Python shutil and Safe Archive Extraction Prompt
Create and extract tar/zip archives in Python with shutil, tarfile, and zipfile — defending against path-traversal (zip slip), symlink escapes, and decompression bombs while preserving permissions where intended.
- Target user
- Engineers packaging or unpacking archives in build, backup, and deploy scripts
- Difficulty
- Advanced
- Tools
- Claude, ChatGPT
The prompt
You are a senior Python engineer who has fixed real "zip slip" and tar-extraction CVEs in deployment tooling.
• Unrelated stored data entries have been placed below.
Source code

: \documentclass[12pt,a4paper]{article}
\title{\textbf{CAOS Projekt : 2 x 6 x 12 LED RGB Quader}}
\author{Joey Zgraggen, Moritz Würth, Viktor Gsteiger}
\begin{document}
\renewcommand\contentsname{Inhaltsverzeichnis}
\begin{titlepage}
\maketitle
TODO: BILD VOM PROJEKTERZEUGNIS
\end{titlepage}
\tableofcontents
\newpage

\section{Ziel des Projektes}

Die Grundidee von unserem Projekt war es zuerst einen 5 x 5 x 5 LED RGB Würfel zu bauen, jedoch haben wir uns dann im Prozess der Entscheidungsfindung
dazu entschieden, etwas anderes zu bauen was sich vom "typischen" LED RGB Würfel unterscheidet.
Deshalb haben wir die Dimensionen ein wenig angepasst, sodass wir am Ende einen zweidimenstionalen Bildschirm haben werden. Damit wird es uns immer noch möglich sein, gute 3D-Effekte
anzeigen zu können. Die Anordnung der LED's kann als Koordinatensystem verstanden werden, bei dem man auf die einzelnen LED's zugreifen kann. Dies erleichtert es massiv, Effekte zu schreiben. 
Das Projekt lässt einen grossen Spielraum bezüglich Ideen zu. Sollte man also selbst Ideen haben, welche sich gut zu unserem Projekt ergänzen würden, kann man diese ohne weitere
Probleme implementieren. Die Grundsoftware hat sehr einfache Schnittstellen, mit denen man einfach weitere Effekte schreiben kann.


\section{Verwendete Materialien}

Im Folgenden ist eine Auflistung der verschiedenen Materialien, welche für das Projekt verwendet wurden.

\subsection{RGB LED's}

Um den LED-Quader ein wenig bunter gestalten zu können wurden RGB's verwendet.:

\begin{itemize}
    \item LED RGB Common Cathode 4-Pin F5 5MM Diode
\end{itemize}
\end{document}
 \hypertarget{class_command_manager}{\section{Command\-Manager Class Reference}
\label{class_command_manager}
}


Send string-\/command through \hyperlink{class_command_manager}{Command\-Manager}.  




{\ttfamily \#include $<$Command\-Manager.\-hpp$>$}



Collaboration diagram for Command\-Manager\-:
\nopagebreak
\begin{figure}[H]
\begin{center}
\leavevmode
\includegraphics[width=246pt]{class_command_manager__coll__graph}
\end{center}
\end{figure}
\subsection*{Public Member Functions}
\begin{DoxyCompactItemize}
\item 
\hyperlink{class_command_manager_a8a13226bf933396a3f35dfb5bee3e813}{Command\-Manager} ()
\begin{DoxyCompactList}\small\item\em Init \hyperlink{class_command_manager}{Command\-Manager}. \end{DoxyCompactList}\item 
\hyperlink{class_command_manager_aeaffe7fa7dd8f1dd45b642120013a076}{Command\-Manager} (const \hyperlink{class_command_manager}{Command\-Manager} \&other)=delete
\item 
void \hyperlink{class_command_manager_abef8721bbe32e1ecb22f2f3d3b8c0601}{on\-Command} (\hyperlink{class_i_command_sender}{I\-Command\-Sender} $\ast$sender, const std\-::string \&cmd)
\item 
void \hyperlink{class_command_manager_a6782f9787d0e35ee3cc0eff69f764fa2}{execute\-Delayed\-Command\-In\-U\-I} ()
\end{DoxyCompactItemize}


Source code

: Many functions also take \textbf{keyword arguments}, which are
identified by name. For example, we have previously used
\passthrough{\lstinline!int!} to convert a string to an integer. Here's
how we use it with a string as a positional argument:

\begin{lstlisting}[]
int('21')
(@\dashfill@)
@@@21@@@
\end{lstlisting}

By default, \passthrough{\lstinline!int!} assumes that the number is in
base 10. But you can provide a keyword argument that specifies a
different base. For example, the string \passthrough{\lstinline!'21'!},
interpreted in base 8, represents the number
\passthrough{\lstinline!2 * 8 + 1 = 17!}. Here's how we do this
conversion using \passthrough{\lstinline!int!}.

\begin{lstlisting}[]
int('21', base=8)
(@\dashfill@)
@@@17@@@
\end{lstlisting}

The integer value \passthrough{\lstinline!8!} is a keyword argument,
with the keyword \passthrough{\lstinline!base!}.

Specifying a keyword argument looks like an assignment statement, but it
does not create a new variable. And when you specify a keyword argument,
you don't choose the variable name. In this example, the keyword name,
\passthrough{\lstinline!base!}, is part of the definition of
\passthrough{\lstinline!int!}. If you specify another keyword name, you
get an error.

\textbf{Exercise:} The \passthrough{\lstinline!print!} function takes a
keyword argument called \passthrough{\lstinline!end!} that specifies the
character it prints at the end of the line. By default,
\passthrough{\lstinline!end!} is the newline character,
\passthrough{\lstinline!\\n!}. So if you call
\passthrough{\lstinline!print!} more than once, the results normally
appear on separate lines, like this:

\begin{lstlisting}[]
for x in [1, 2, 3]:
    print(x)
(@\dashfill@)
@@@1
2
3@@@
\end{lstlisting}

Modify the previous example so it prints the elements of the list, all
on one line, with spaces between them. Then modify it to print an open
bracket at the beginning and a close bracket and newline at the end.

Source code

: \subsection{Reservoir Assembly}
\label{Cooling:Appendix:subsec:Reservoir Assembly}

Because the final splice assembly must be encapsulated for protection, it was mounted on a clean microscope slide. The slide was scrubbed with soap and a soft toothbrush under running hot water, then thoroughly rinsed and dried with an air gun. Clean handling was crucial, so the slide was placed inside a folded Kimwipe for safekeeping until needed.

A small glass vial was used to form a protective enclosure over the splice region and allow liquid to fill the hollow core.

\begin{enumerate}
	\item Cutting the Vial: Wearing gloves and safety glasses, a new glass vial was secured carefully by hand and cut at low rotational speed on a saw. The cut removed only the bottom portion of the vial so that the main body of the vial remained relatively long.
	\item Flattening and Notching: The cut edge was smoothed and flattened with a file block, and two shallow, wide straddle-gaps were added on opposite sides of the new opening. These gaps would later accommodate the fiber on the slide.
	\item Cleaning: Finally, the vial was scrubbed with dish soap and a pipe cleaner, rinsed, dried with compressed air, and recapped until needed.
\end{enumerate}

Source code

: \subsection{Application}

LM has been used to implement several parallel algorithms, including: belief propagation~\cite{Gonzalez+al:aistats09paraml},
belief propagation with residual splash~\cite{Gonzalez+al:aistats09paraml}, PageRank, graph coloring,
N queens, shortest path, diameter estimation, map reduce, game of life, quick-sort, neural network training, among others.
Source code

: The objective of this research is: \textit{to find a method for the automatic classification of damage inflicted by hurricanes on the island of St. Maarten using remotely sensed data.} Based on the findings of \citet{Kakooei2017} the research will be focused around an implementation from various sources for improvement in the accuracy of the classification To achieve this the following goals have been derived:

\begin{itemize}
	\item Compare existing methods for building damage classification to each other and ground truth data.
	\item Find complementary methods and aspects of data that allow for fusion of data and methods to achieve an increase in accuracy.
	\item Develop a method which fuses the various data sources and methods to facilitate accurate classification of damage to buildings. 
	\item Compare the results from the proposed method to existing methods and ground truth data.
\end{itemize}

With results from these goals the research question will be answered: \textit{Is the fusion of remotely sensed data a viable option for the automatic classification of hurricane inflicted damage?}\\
I will provide: - The code that creates or extracts archives (`shutil.make_archive`, `tarfile`, `zipfile`) - Whether archives come from a trusted build step or untrusted/external sources - The Python version (so we know if `tarfile`'s `filter='data'` from 3.12 is available) Your job: 1. **Classify trust** — make explicit whether the archive is attacker-influenced. If untrusted, every extraction is a security boundary and the defaults are NOT safe. 2. **Extract defensively**: - For tar: never use bare `extractall()`. On Python 3.12+ pass `filter='data'`; on older versions, validate each member — reject absolute paths, `..` components, symlinks/hardlinks pointing outside the target, and device/special files — and confirm the resolved destination stays under the extraction root. - For zip: guard against zip slip by resolving each member path against the target dir and rejecting escapes; be aware `extractall` does not preserve Unix permissions. 3. **Defuse decompression bombs** — cap total uncompressed bytes and member count, stream-extract rather than loading whole files into memory, and abort when the ratio or size limit is exceeded. 4. **Create archives cleanly** — use `shutil.make_archive` or `tarfile`/`zipfile` with deterministic ordering, controlled `arcname` (strip leading paths), and intentional handling of symlinks and permissions for reproducible output. 5. **Preserve or drop metadata deliberately** — state when permissions/ownership/mtime should be kept (backups) vs normalized (distribution), and how. 6. **Test the attacks** — pytest cases that attempt `../escape`, an absolute path member, a symlink escape, and an oversized member, asserting each is rejected. Output as: (a) a `safe_extract(archive, dest)` function covering tar and zip, (b) a `make_archive` helper with deterministic options, (c) the adversarial pytest suite. Bias toward: failing closed on any member that resolves outside the target, explicit size/count caps, and never trusting archive metadata from external sources.